Please reproduce all the data exactly as written and omit the pictures.

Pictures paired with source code
################
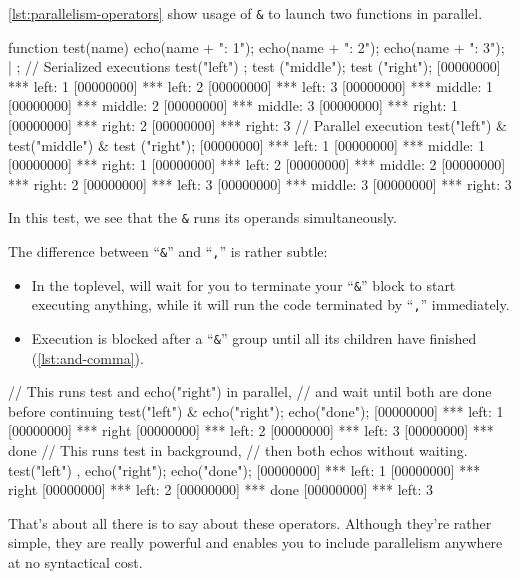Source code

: \autoref{lst:parallelism-operators} show usage of \texttt{\&} to launch two
functions in parallel.

\begin{urbiscript}[caption=Parallelism operator,
  label=lst:parallelism-operators, name=parallel]
function test(name)
{
  echo(name + ": 1");
  echo(name + ": 2");
  echo(name + ": 3");
} | {};
// Serialized executions
test("left") ; test ("middle"); test ("right");
[00000000] *** left: 1
[00000000] *** left: 2
[00000000] *** left: 3
[00000000] *** middle: 1
[00000000] *** middle: 2
[00000000] *** middle: 3
[00000000] *** right: 1
[00000000] *** right: 2
[00000000] *** right: 3
// Parallel execution
test("left") & test("middle") & test ("right");
[00000000] *** left: 1
[00000000] *** middle: 1
[00000000] *** right: 1
[00000000] *** left: 2
[00000000] *** middle: 2
[00000000] *** right: 2
[00000000] *** left: 3
[00000000] *** middle: 3
[00000000] *** right: 3
\end{urbiscript}

In this test, we see that the \texttt{\&} runs its operands
simultaneously.

The difference between ``\texttt{\&}'' and ``\texttt{,}'' is rather
subtle:

\begin{itemize}
\item In the toplevel, will wait for you to terminate your
  ``\texttt{\&}'' block to start executing anything, while it will run
  the code terminated by ``\texttt{,}'' immediately.
\item Execution is blocked after a ``\texttt{\&}'' group until all its
  children have finished (\autoref{lst:and-comma}).
\end{itemize}

\begin{urbiscript}[caption=Difference between ``\texttt{\&}'' and
``\texttt{,}'', label=lst:and-comma, name=parallel]
// This runs test and echo("right") in parallel,
// and wait until both are done before continuing
test("left") & echo("right"); echo("done");
[00000000] *** left: 1
[00000000] *** right
[00000000] *** left: 2
[00000000] *** left: 3
[00000000] *** done
// This runs test in background,
// then both echos without waiting.
test("left") , echo("right"); echo("done");
[00000000] *** left: 1
[00000000] *** right
[00000000] *** left: 2
[00000000] *** done
[00000000] *** left: 3
\end{urbiscript}

That's about all there is to say about these operators. Although
they're rather simple, they are really powerful and enables you to
include parallelism anywhere at no syntactical cost.


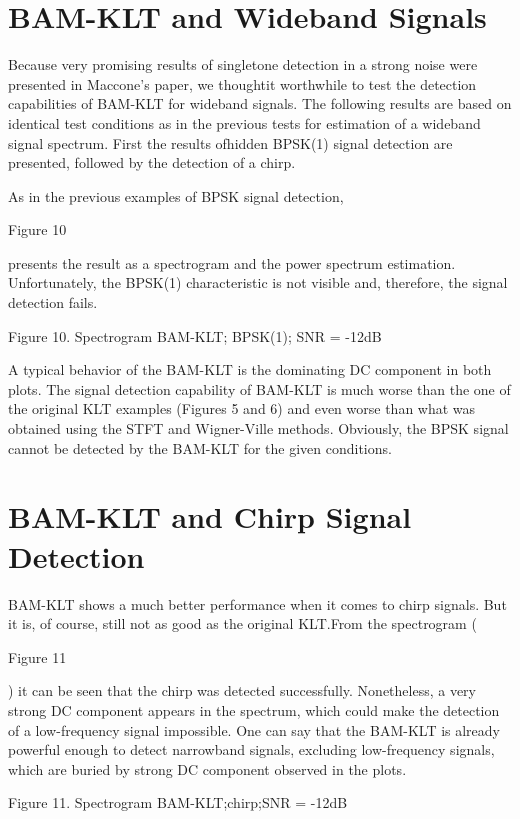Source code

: \documentclass[12pt]{report}
\begin{document}
\section*{BAM-KLT and Wideband Signals}
Because very promising results of singletone detection in a strong noise were presented in Maccone's paper, we thoughtit worthwhile to test the detection capabilities of BAM-KLT for wideband signals. The following results are based on identical test conditions as in the previous tests for estimation of a wideband signal spectrum. First the results ofhidden BPSK(1) signal detection are presented, followed by the detection of a chirp.

As in the previous examples of BPSK signal detection, \begin{normalsize}\color{red}Figure 10\end{normalsize} presents the result as a spectrogram and the power spectrum estimation. Unfortunately, the BPSK(1) characteristic is not visible and, therefore, the signal detection fails.
\begin{center}
	\color{blue}Figure 10. Spectrogram BAM-KLT; BPSK(1); SNR = -12dB
\end{center}
A typical behavior of the BAM-KLT is the dominating DC component in both plots. The signal detection  capability of BAM-KLT is much worse than the one of the original KLT examples (Figures 5 and 6) and even worse than what was obtained using the STFT and Wigner-Ville methods. Obviously, the BPSK signal cannot be detected by the BAM-KLT for the given conditions.
\section*{BAM-KLT and Chirp Signal Detection}
BAM-KLT shows a much better performance when it comes to chirp signals.
But it is, of course, still not as good as the original KLT.\@ From the spectrogram (\begin{normalsize}\color{red}Figure 11\end{normalsize}) it can be seen that the chirp was detected successfully. Nonetheless, a very strong DC component appears in the spectrum, which could
make the detection of a low-frequency signal impossible. One can say that the BAM-KLT is already powerful enough to detect narrowband signals, excluding
low-frequency signals, which are buried by strong DC component observed in the plots.
\begin{center}
	\color{blue}Figure 11. Spectrogram BAM-KLT;\@ chirp;\@ SNR = -12dB
\end{center}
\end{document}
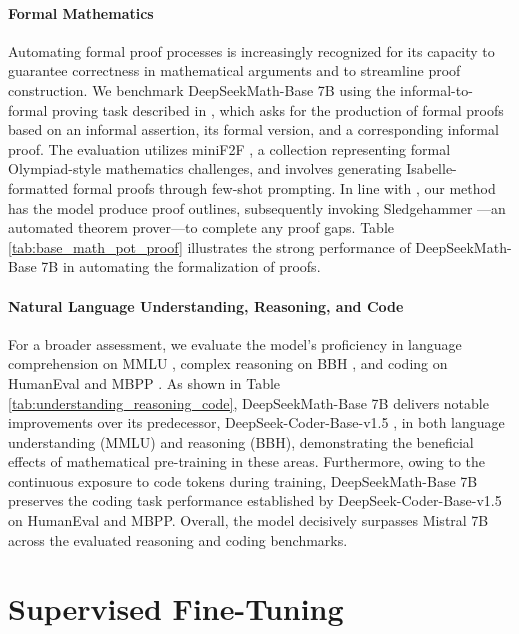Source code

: \begin{itemize}[topsep=0pt]
\paragraph{Formal Mathematics}

Automating formal proof processes is increasingly recognized for its capacity to guarantee correctness in mathematical arguments and to streamline proof construction. We benchmark DeepSeekMath-Base 7B using the informal-to-formal proving task described in \citep{dsp_proof}, which asks for the production of formal proofs based on an informal assertion, its formal version, and a corresponding informal proof. The evaluation utilizes miniF2F \citep{minif2f}, a collection representing formal Olympiad-style mathematics challenges, and involves generating Isabelle-formatted formal proofs through few-shot prompting. In line with \cite{dsp_proof}, our method has the model produce proof outlines, subsequently invoking Sledgehammer \citep{sledgehammer}—an automated theorem prover—to complete any proof gaps. Table \ref{tab:base_math_pot_proof} illustrates the strong performance of DeepSeekMath-Base 7B in automating the formalization of proofs.

\paragraph{Natural Language Understanding, Reasoning, and Code}

For a broader assessment, we evaluate the model’s proficiency in language comprehension on MMLU \citep{mmlu}, complex reasoning on BBH \citep{bbh}, and coding on HumanEval \citep{codex} and MBPP \citep{mbpp}. As shown in Table \ref{tab:understanding_reasoning_code}, DeepSeekMath-Base 7B delivers notable improvements over its predecessor, DeepSeek-Coder-Base-v1.5 \citep{deepseek-coder}, in both language understanding (MMLU) and reasoning (BBH), demonstrating the beneficial effects of mathematical pre-training in these areas. Furthermore, owing to the continuous exposure to code tokens during training, DeepSeekMath-Base 7B preserves the coding task performance established by DeepSeek-Coder-Base-v1.5 on HumanEval and MBPP. Overall, the model decisively surpasses Mistral 7B \citep{mistral} across the evaluated reasoning and coding benchmarks.

\section{Supervised Fine-Tuning}


\end{itemize}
################
Task response:
Source code

: \autoref{lst:parallelism-operators} show usage of \texttt{\&} to launch two
functions in parallel.

\begin{urbiscript}[caption=Parallelism operator,
  label=lst:parallelism-operators, name=parallel]
function test(name)
{
  echo(name + ": 1");
  echo(name + ": 2");
  echo(name + ": 3");
} | {};
// Serialized executions
test("left") ; test ("middle"); test ("right");
[00000000] *** left: 1
[00000000] *** left: 2
[00000000] *** left: 3
[00000000] *** middle: 1
[00000000] *** middle: 2
[00000000] *** middle: 3
[00000000] *** right: 1
[00000000] *** right: 2
[00000000] *** right: 3
// Parallel execution
test("left") & test("middle") & test ("right");
[00000000] *** left: 1
[00000000] *** middle: 1
[00000000] *** right: 1
[00000000] *** left: 2
[00000000] *** middle: 2
[00000000] *** right: 2
[00000000] *** left: 3
[00000000] *** middle: 3
[00000000] *** right: 3
\end{urbiscript}

In this test, we see that the \texttt{\&} runs its operands
simultaneously.

The difference between ``\texttt{\&}'' and ``\texttt{,}'' is rather
subtle:

\begin{itemize}
\item In the toplevel, will wait for you to terminate your
  ``\texttt{\&}'' block to start executing anything, while it will run
  the code terminated by ``\texttt{,}'' immediately.
\item Execution is blocked after a ``\texttt{\&}'' group until all its
  children have finished (\autoref{lst:and-comma}).
\end{itemize}

\begin{urbiscript}[caption=Difference between ``\texttt{\&}'' and
``\texttt{,}'', label=lst:and-comma, name=parallel]
// This runs test and echo("right") in parallel,
// and wait until both are done before continuing
test("left") & echo("right"); echo("done");
[00000000] *** left: 1
[00000000] *** right
[00000000] *** left: 2
[00000000] *** left: 3
[00000000] *** done
// This runs test in background,
// then both echos without waiting.
test("left") , echo("right"); echo("done");
[00000000] *** left: 1
[00000000] *** right
[00000000] *** left: 2
[00000000] *** done
[00000000] *** left: 3
\end{urbiscript}

That's about all there is to say about these operators. Although
they're rather simple, they are really powerful and enables you to
include parallelism anywhere at no syntactical cost.


Source code

: \documentclass[12pt]{report}
\begin{document}
\section*{BAM-KLT and Wideband Signals}
Because very promising results of singletone detection in a strong noise were presented in Maccone's paper, we thoughtit worthwhile to test the detection capabilities of BAM-KLT for wideband signals. The following results are based on identical test conditions as in the previous tests for estimation of a wideband signal spectrum. First the results ofhidden BPSK(1) signal detection are presented, followed by the detection of a chirp.

As in the previous examples of BPSK signal detection, \begin{normalsize}\color{red}Figure 10\end{normalsize} presents the result as a spectrogram and the power spectrum estimation. Unfortunately, the BPSK(1) characteristic is not visible and, therefore, the signal detection fails.
\begin{center}
	\color{blue}Figure 10. Spectrogram BAM-KLT; BPSK(1); SNR = -12dB
\end{center}
A typical behavior of the BAM-KLT is the dominating DC component in both plots. The signal detection  capability of BAM-KLT is much worse than the one of the original KLT examples (Figures 5 and 6) and even worse than what was obtained using the STFT and Wigner-Ville methods. Obviously, the BPSK signal cannot be detected by the BAM-KLT for the given conditions.
\section*{BAM-KLT and Chirp Signal Detection}
BAM-KLT shows a much better performance when it comes to chirp signals.
But it is, of course, still not as good as the original KLT.\@ From the spectrogram (\begin{normalsize}\color{red}Figure 11\end{normalsize}) it can be seen that the chirp was detected successfully. Nonetheless, a very strong DC component appears in the spectrum, which could
make the detection of a low-frequency signal impossible. One can say that the BAM-KLT is already powerful enough to detect narrowband signals, excluding
low-frequency signals, which are buried by strong DC component observed in the plots.
\begin{center}
	\color{blue}Figure 11. Spectrogram BAM-KLT;\@ chirp;\@ SNR = -12dB
\end{center}
\end{document}
Source code

: \begin{itemize}[topsep=0pt]
\paragraph{Formal Mathematics}

Automating formal proof processes is increasingly recognized for its capacity to guarantee correctness in mathematical arguments and to streamline proof construction. We benchmark DeepSeekMath-Base 7B using the informal-to-formal proving task described in \citep{dsp_proof}, which asks for the production of formal proofs based on an informal assertion, its formal version, and a corresponding informal proof. The evaluation utilizes miniF2F \citep{minif2f}, a collection representing formal Olympiad-style mathematics challenges, and involves generating Isabelle-formatted formal proofs through few-shot prompting. In line with \cite{dsp_proof}, our method has the model produce proof outlines, subsequently invoking Sledgehammer \citep{sledgehammer}—an automated theorem prover—to complete any proof gaps. Table \ref{tab:base_math_pot_proof} illustrates the strong performance of DeepSeekMath-Base 7B in automating the formalization of proofs.

\paragraph{Natural Language Understanding, Reasoning, and Code}

For a broader assessment, we evaluate the model’s proficiency in language comprehension on MMLU \citep{mmlu}, complex reasoning on BBH \citep{bbh}, and coding on HumanEval \citep{codex} and MBPP \citep{mbpp}. As shown in Table \ref{tab:understanding_reasoning_code}, DeepSeekMath-Base 7B delivers notable improvements over its predecessor, DeepSeek-Coder-Base-v1.5 \citep{deepseek-coder}, in both language understanding (MMLU) and reasoning (BBH), demonstrating the beneficial effects of mathematical pre-training in these areas. Furthermore, owing to the continuous exposure to code tokens during training, DeepSeekMath-Base 7B preserves the coding task performance established by DeepSeek-Coder-Base-v1.5 on HumanEval and MBPP. Overall, the model decisively surpasses Mistral 7B \citep{mistral} across the evaluated reasoning and coding benchmarks.

\section{Supervised Fine-Tuning}


\end{itemize}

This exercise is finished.